Start of Data under study

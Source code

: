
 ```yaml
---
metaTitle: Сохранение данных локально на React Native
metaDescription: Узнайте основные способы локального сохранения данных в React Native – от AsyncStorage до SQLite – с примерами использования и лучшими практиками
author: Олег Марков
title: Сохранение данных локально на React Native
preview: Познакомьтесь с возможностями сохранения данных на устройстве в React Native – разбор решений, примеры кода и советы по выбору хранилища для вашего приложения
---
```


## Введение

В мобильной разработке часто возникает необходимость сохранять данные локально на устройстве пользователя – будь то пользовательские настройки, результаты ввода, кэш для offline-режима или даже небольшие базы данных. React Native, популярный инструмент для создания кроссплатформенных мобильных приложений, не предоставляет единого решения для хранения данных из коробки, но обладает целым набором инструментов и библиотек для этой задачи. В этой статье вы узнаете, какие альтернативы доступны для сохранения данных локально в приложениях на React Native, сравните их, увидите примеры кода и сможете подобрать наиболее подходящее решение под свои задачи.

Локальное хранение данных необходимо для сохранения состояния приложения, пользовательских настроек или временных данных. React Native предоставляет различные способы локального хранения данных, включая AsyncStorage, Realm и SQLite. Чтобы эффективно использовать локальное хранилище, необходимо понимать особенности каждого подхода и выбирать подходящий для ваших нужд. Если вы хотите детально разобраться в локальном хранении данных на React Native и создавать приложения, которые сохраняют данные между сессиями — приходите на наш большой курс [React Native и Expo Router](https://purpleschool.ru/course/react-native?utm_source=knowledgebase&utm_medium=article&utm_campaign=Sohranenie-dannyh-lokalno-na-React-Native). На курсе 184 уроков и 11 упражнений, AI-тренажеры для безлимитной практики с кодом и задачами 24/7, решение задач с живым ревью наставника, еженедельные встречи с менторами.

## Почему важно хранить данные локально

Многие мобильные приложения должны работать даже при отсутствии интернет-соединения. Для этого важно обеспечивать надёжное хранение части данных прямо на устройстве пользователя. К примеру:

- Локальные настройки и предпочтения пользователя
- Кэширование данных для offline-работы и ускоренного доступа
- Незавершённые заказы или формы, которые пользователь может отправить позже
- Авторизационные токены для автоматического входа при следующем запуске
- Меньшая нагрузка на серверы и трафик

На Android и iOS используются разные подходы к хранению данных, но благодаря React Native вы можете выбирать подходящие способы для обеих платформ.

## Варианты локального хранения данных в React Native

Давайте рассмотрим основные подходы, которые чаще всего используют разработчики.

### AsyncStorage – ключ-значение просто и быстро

End of Data under study

Print exactly the lines from the one with "- Авторизационные токены" through the last line of the material, including both, and no others.

- Авторизационные токены для автоматического входа при следующем запуске
- Меньшая нагрузка на серверы и трафик

На Android и iOS используются разные подходы к хранению данных, но благодаря React Native вы можете выбирать подходящие способы для обеих платформ.

## Варианты локального хранения данных в React Native

Давайте рассмотрим основные подходы, которые чаще всего используют разработчики.

### AsyncStorage – ключ-значение просто и быстро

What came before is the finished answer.